Stored data entries:
************

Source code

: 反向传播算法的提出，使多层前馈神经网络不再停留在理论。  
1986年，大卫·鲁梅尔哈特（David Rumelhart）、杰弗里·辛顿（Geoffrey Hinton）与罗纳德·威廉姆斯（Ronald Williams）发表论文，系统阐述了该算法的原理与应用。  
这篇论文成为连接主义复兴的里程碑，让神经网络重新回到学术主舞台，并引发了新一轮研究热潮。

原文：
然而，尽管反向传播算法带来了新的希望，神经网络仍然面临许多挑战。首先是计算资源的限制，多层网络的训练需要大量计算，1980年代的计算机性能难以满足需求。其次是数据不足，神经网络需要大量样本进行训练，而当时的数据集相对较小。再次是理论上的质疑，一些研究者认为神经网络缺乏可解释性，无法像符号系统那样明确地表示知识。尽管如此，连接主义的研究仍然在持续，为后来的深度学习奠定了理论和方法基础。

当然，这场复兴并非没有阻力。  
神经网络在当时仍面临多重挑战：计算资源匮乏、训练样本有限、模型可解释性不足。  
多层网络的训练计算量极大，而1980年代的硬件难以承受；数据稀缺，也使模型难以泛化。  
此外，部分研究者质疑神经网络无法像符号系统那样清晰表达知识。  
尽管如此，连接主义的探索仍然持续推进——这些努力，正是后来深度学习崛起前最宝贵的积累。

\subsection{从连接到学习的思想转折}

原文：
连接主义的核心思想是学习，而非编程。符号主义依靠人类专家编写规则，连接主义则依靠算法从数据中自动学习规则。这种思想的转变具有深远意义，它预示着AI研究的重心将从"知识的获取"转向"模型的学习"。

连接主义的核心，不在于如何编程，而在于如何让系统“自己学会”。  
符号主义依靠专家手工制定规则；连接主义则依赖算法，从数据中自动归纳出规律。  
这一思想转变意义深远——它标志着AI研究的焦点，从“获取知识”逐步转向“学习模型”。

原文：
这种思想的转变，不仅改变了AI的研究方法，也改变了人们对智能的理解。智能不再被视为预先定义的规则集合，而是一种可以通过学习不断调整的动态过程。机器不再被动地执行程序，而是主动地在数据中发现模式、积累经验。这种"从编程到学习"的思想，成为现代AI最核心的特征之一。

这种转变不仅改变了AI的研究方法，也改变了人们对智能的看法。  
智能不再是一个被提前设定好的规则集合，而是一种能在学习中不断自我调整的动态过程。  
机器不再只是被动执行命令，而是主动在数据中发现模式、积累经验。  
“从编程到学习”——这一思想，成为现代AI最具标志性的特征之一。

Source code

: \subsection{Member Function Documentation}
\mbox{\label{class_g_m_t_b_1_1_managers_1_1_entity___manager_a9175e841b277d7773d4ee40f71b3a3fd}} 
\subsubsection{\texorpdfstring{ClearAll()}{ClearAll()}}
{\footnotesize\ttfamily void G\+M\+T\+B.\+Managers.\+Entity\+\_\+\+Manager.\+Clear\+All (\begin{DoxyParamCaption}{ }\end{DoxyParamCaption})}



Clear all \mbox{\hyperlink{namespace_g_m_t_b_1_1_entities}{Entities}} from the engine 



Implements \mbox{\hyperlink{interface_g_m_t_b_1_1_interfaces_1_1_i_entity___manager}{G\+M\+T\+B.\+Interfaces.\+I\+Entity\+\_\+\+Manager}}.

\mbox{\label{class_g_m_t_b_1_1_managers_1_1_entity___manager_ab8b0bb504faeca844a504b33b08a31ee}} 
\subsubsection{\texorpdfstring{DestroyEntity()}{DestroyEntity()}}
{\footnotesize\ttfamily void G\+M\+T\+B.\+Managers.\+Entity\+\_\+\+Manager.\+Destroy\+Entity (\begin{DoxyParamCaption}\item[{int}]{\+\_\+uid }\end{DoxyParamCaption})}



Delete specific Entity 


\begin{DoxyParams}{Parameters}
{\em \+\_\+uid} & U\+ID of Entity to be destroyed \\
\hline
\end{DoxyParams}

************

Task to complete:
Repeat all of the records above exactly as they appear.

Expected answer:
Source code

: 反向传播算法的提出，使多层前馈神经网络不再停留在理论。  
1986年，大卫·鲁梅尔哈特（David Rumelhart）、杰弗里·辛顿（Geoffrey Hinton）与罗纳德·威廉姆斯（Ronald Williams）发表论文，系统阐述了该算法的原理与应用。  
这篇论文成为连接主义复兴的里程碑，让神经网络重新回到学术主舞台，并引发了新一轮研究热潮。

原文：
然而，尽管反向传播算法带来了新的希望，神经网络仍然面临许多挑战。首先是计算资源的限制，多层网络的训练需要大量计算，1980年代的计算机性能难以满足需求。其次是数据不足，神经网络需要大量样本进行训练，而当时的数据集相对较小。再次是理论上的质疑，一些研究者认为神经网络缺乏可解释性，无法像符号系统那样明确地表示知识。尽管如此，连接主义的研究仍然在持续，为后来的深度学习奠定了理论和方法基础。

当然，这场复兴并非没有阻力。  
神经网络在当时仍面临多重挑战：计算资源匮乏、训练样本有限、模型可解释性不足。  
多层网络的训练计算量极大，而1980年代的硬件难以承受；数据稀缺，也使模型难以泛化。  
此外，部分研究者质疑神经网络无法像符号系统那样清晰表达知识。  
尽管如此，连接主义的探索仍然持续推进——这些努力，正是后来深度学习崛起前最宝贵的积累。

\subsection{从连接到学习的思想转折}

原文：
连接主义的核心思想是学习，而非编程。符号主义依靠人类专家编写规则，连接主义则依靠算法从数据中自动学习规则。这种思想的转变具有深远意义，它预示着AI研究的重心将从"知识的获取"转向"模型的学习"。

连接主义的核心，不在于如何编程，而在于如何让系统“自己学会”。  
符号主义依靠专家手工制定规则；连接主义则依赖算法，从数据中自动归纳出规律。  
这一思想转变意义深远——它标志着AI研究的焦点，从“获取知识”逐步转向“学习模型”。

原文：
这种思想的转变，不仅改变了AI的研究方法，也改变了人们对智能的理解。智能不再被视为预先定义的规则集合，而是一种可以通过学习不断调整的动态过程。机器不再被动地执行程序，而是主动地在数据中发现模式、积累经验。这种"从编程到学习"的思想，成为现代AI最核心的特征之一。

这种转变不仅改变了AI的研究方法，也改变了人们对智能的看法。  
智能不再是一个被提前设定好的规则集合，而是一种能在学习中不断自我调整的动态过程。  
机器不再只是被动执行命令，而是主动在数据中发现模式、积累经验。  
“从编程到学习”——这一思想，成为现代AI最具标志性的特征之一。

Source code

: \subsection{Member Function Documentation}
\mbox{\label{class_g_m_t_b_1_1_managers_1_1_entity___manager_a9175e841b277d7773d4ee40f71b3a3fd}} 
\subsubsection{\texorpdfstring{ClearAll()}{ClearAll()}}
{\footnotesize\ttfamily void G\+M\+T\+B.\+Managers.\+Entity\+\_\+\+Manager.\+Clear\+All (\begin{DoxyParamCaption}{ }\end{DoxyParamCaption})}



Clear all \mbox{\hyperlink{namespace_g_m_t_b_1_1_entities}{Entities}} from the engine 



Implements \mbox{\hyperlink{interface_g_m_t_b_1_1_interfaces_1_1_i_entity___manager}{G\+M\+T\+B.\+Interfaces.\+I\+Entity\+\_\+\+Manager}}.

\mbox{\label{class_g_m_t_b_1_1_managers_1_1_entity___manager_ab8b0bb504faeca844a504b33b08a31ee}} 
\subsubsection{\texorpdfstring{DestroyEntity()}{DestroyEntity()}}
{\footnotesize\ttfamily void G\+M\+T\+B.\+Managers.\+Entity\+\_\+\+Manager.\+Destroy\+Entity (\begin{DoxyParamCaption}\item[{int}]{\+\_\+uid }\end{DoxyParamCaption})}



Delete specific Entity 


\begin{DoxyParams}{Parameters}
{\em \+\_\+uid} & U\+ID of Entity to be destroyed \\
\hline
\end{DoxyParams}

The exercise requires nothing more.